# Starting up Firefox and other graphical apps



## keval (Jun 11, 2010)

Here are a couple of really basic general questions:
Why do I have to start Firefox (or any graphics-based application) from a graphical environment like xterm?  
At an engineering level, what's the difference between a graphical and a non-graphical environment?  
Why can't FreeBSD understand that Firefox requires a graphical environment and simply switch over for me?
Thanks,
Kevin


----------



## phoenix (Jun 11, 2010)

For the same reasons that you can't start Firefox from a DOS prompt ... terminals have no GUI support.

You first have to load a GUI environment in order to run GUI apps.

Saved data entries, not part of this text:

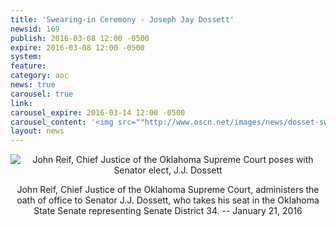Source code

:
 ```yaml
---
title: 'Swearing-in Ceremony - Joseph Jay Dossett'
newsid: 169
publish: 2016-03-08 12:00 -0500
expire: 2016-03-08 12:00 -0500
system: 
feature: 
category: aoc
news: true
carousel: true
link: 
carousel_expire: 2016-03-14 12:00 -0500
carousel_content: '<img src=""http://www.oscn.net/images/news/dosset-swearing-in.jpg"" alt=""Senator elect, J.J. Dossett being sworn into office. Collage of photos from ceremony""/>'
layout: news
---
```

<div style="text-align: center;">
	<img src="http://www.oscn.net/images/news/dosset-senator.jpg" alt="John Reif, Chief Justice of the Oklahoma Supreme Court poses with Senator elect, J.J. Dossett"/>
	<p>John Reif, Chief Justice of the Oklahoma Supreme Court, administers the oath of office to Senator J.J. Dossett, who takes his seat in the Oklahoma State Senate representing Senate District 34.  -- January 21, 2016</p>
</div>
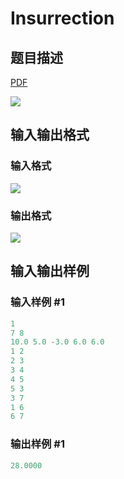 # Insurrection

## 题目描述

[problemUrl]: https://uva.onlinejudge.org/index.php?option=com_onlinejudge&Itemid=8&category=23&page=show_problem&problem=2087

[PDF](https://uva.onlinejudge.org/external/111/p11146.pdf)

![](https://cdn.luogu.com.cn/upload/vjudge_pic/UVA11146/b60e88b11bb7e8b8c609bed57ed20a4fcbe9d783.png)

## 输入输出格式

### 输入格式

![](https://cdn.luogu.com.cn/upload/vjudge_pic/UVA11146/0b60c12991092a77db23b39ff98f151560d4dc22.png)

### 输出格式

![](https://cdn.luogu.com.cn/upload/vjudge_pic/UVA11146/3479bedd20dbf81d9c93ccfaec88d05fd0cfa3ea.png)

## 输入输出样例

### 输入样例 #1

```cpp
1
7 8
10.0 5.0 -3.0 6.0 6.0
1 2
2 3
3 4
4 5
5 3
3 7
1 6
6 7
```


### 输出样例 #1

```cpp
28.0000
```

Do you really want GUI apps to start up the X server automatically in the background?


----------



## nekoexmachina (Jun 11, 2010)

write a bunch of scripts that start X with xinitrc that starts what you need. 
But why do you want that thing?
Also you can start firefox from a non-X terminal when you have your X running with something like `$ env DISPLAY=:0.0 firefox`


----------



## keval (Jun 12, 2010)

OK.  We're edging towards an answer here.  Why don't terminals have GUI support?  What's the fundamental difference between a screen full of CLI and a screen full of Firefox?
Sorry guys, but I have almost no computer background, so my questions might be a bit more basic than you think.
Kevin


----------



## wblock@ (Jun 12, 2010)

http://en.wikipedia.org/wiki/Text_mode
http://en.wikipedia.org/wiki/Raster_graphics


----------



## gilinko (Jun 12, 2010)

keval said:
			
		

> OK.  We're edging towards an answer here.  Why don't terminals have GUI support?  What's the fundamental difference between a screen full of CLI and a screen full of Firefox?
> Sorry guys, but I have almost no computer background, so my questions might be a bit more basic than you think.
> Kevin



What you are asking for is the difference between different enviroments in computer terms, and a CLI has it's properties and a GUI has it's properties. 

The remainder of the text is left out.